2月
29
2016
成年後見人に専門職がついた場合、報酬が発生します。
専門職はプロの法律家ですから、法律上の手続きである以上、報酬が発生するのは普通のことです。
けれど、親族の立場からすると、気になる部分でしょう。
今回は、後見制度支援信託の報酬について、ご説明しましょう。
報酬額の決定と、具体的な報酬額
まず、重要な点ですが、報酬の額は家庭裁判所が決定します。
専門職には額についての決定権はありません。
従って、もし、報酬の額に不満があるならば、家庭裁判所に言うということになります。
(専門職に、どうか不満を言わないでくださいね。
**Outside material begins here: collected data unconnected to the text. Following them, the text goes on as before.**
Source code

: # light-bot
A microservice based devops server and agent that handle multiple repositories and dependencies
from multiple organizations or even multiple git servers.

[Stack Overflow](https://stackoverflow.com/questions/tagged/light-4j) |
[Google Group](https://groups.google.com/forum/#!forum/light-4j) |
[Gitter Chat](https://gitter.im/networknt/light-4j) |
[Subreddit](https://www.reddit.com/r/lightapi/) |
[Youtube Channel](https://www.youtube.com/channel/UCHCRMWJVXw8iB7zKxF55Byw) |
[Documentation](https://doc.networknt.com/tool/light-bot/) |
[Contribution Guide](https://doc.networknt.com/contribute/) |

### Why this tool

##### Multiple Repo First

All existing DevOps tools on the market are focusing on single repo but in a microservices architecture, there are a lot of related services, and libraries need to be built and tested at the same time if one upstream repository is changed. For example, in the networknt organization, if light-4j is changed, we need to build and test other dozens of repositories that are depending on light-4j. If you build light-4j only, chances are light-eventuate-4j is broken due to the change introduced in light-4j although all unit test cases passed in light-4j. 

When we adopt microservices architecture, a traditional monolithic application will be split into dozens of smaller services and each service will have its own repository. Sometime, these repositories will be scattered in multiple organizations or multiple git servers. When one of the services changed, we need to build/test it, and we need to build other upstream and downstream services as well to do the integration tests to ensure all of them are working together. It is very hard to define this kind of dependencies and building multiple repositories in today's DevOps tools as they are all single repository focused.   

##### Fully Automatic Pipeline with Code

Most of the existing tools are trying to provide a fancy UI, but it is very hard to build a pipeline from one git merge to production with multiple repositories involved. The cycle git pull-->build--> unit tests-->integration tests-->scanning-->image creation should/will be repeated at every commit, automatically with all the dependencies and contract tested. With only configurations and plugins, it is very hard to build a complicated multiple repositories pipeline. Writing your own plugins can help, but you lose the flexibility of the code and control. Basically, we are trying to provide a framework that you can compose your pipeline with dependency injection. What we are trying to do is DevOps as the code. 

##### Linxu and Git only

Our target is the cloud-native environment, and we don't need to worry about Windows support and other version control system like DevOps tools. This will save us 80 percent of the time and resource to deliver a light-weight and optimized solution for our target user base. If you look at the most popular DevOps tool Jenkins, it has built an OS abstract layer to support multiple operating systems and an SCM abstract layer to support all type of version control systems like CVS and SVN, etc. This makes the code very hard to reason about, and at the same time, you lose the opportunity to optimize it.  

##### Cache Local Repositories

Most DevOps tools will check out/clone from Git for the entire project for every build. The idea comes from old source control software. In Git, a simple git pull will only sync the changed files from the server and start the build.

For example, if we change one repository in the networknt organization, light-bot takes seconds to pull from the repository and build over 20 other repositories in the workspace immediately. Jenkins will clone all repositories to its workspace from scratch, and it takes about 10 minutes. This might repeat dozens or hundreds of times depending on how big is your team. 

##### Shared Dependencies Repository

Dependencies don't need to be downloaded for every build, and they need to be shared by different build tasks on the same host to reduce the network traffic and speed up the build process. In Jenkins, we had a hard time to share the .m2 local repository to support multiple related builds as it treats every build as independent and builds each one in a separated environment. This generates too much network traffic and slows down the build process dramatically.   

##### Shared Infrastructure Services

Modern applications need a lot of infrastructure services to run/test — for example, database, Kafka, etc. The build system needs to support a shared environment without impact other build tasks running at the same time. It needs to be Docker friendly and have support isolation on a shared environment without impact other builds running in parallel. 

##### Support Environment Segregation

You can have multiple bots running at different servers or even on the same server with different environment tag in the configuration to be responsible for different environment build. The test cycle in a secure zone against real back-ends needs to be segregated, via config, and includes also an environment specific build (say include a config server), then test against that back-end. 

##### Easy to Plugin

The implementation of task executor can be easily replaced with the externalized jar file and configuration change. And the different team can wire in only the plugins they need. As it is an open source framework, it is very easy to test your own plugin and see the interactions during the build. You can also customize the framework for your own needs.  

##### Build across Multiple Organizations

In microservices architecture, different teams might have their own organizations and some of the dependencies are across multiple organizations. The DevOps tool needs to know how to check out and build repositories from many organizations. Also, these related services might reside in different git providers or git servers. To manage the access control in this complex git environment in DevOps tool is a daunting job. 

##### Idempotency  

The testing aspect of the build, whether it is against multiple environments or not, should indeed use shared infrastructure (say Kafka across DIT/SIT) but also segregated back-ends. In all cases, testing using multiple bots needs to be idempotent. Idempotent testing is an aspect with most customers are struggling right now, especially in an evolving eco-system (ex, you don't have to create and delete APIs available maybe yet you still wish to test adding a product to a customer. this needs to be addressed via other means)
)
では、報酬の額は、どの程度なのでしょうか。
これは私の経験で申し上げるしかありません。
後見制度支援信託の場合、だいたい15万円から20万円の間ぐらいで決定されることが多いようです。
(名古屋家裁の場合です。他の裁判所は異なるかもしれません。)
司法書士の側から、この報酬額を見た場合、どのような感想があるかと言うと、正直、「安い」と感じている人が大半だと思います。
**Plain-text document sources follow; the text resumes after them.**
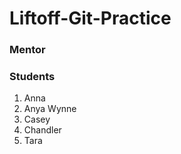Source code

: # Liftoff-Git-Practice

### Mentor


### Students
1. Anna
2. Anya Wynne
3. Casey
4. Chandler
5. Tara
逆に親族は「そんなに高い金額を支払うのか」と感じる人も多いようです。
高い?安い? 専門職の後見支援信託報酬
司法書士や弁護士にとっては、後見支援信託手続きの報酬は、安いと感じている人が実は多いのです。なぜでしょう。
その理由は、いくつか挙げられます。
- ほとんどの事務処理を事務員に任せることが出来ない
例えば、金融機関への後見人届出などは、専門職本人が行くことが義務付けられています。信託契約も同様です。
つまり専門職の負担が他の仕事に比べて大きいのです。
銀行以外にも専門職が直接どこかへ出向くことも珍しくありません。
それだけ、専門職の時間を拘束していることになるのです。
- 責任が大きい
高額の財産を預かる訳ですから、司法書士も細心の注意を払う必要があります。
一般の仕事なら、財産が大きくなれば、報酬も高くなるものですが、支援信託の場合は、預かる財産の額に関係なく報酬額は、ほぼ一定です。
これが、「報酬が安い」と感じる理由の2つ目です。
- 通常の仕事以外の仕事をしても、ほとんど報酬額に反映されない
例えば、私の経験ですと、相続の手続をしたり、遺産分割後の財産の分配をしたり、確定申告をしたり、未払いの永代供養料の減額交渉をして、遠方の寺院まで支払いに行ったりしたことがありましたが、報酬額はほとんど変わりませんでした。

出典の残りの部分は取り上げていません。